From the entries, copy out every line in which the word "Updated" is found.

== Input records ==

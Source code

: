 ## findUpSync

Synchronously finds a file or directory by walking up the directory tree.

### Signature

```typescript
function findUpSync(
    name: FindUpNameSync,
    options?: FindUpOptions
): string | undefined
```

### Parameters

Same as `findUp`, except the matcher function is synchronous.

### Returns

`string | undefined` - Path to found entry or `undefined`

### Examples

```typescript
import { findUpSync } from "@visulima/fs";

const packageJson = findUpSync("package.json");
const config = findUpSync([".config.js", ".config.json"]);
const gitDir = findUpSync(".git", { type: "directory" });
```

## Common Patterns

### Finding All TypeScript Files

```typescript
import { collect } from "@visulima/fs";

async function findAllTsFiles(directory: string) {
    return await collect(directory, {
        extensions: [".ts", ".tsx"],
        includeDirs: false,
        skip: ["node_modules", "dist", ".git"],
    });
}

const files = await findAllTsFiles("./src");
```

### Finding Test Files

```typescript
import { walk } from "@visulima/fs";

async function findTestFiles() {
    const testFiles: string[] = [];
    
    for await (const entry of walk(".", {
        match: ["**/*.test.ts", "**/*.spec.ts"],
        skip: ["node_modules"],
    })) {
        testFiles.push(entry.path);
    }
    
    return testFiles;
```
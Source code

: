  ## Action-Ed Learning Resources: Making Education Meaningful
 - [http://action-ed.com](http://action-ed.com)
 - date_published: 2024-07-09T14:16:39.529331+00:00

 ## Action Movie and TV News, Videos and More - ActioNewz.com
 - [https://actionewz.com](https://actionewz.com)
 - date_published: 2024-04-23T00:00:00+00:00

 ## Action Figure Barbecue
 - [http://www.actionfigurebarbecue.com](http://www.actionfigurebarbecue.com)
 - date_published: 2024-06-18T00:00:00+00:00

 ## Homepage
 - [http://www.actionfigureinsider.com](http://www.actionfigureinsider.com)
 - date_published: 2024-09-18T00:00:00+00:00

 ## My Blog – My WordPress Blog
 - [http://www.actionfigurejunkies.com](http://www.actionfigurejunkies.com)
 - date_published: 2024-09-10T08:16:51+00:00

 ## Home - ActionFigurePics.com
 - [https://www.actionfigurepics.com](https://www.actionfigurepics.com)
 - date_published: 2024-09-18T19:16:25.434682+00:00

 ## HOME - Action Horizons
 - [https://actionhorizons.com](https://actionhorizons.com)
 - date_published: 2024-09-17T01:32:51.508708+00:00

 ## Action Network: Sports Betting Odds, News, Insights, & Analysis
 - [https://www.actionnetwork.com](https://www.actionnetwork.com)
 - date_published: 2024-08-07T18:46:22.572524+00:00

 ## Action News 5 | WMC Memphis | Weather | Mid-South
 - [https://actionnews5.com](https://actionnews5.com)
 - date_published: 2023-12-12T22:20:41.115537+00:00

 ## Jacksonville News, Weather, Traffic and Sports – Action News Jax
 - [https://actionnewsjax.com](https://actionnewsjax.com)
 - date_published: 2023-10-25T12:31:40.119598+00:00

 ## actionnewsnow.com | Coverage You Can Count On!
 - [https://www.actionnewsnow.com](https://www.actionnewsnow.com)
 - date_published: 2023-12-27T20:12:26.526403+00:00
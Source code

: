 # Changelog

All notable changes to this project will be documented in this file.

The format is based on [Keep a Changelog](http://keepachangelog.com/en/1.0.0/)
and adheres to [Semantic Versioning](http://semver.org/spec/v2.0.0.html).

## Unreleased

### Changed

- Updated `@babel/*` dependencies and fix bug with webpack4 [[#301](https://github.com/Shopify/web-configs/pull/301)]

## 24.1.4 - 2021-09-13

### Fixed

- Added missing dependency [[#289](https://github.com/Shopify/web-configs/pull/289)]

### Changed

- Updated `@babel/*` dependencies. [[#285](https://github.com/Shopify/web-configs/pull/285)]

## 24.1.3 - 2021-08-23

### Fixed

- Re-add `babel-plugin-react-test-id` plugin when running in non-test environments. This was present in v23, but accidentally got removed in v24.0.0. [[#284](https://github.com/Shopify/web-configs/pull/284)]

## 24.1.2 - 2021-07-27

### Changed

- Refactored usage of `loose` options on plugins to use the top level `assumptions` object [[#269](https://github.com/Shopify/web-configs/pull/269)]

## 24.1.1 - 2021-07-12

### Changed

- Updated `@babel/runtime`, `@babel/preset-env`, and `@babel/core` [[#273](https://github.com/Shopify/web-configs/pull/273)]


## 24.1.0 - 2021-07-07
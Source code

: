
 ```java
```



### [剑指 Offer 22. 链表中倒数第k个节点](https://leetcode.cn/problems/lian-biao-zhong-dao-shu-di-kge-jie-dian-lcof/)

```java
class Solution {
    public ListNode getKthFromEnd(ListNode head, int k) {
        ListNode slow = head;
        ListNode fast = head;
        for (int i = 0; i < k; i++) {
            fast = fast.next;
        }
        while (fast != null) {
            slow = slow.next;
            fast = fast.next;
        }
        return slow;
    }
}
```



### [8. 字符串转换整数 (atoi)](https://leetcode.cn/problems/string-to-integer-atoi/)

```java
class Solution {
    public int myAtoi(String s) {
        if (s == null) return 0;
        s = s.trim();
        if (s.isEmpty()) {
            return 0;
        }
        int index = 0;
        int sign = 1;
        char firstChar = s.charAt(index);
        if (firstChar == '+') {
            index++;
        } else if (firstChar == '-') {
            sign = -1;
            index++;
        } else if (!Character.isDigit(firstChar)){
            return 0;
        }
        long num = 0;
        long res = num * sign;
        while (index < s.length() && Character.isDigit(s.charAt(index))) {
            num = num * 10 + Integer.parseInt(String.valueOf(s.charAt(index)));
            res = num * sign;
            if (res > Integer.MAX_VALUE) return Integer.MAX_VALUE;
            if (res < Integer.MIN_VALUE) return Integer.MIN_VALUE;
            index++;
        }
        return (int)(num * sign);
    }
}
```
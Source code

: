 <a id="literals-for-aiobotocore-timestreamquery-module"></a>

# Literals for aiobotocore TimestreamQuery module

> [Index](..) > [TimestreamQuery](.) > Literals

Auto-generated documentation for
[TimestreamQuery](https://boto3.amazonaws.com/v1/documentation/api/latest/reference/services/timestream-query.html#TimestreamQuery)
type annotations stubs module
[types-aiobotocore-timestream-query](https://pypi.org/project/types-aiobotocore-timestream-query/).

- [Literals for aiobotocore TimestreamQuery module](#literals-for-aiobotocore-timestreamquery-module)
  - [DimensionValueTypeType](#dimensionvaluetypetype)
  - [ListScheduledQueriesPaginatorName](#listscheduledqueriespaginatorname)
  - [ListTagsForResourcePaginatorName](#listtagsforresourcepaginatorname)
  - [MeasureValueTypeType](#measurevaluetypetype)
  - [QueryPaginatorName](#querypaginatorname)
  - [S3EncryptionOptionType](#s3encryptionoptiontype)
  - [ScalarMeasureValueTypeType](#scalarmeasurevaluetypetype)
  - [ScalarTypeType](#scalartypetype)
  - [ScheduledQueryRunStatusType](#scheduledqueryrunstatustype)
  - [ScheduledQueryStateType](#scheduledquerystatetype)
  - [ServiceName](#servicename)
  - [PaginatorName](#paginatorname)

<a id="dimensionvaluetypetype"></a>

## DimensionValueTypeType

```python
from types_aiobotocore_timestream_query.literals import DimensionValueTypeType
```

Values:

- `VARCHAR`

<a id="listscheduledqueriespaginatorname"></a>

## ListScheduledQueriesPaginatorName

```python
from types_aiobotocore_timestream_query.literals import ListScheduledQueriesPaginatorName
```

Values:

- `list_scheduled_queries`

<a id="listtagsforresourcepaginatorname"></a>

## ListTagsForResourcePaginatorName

===

__Result below__
- Updated `@babel/*` dependencies and fix bug with webpack4 [[#301](https://github.com/Shopify/web-configs/pull/301)]
- Updated `@babel/*` dependencies. [[#285](https://github.com/Shopify/web-configs/pull/285)]
- Updated `@babel/runtime`, `@babel/preset-env`, and `@babel/core` [[#273](https://github.com/Shopify/web-configs/pull/273)]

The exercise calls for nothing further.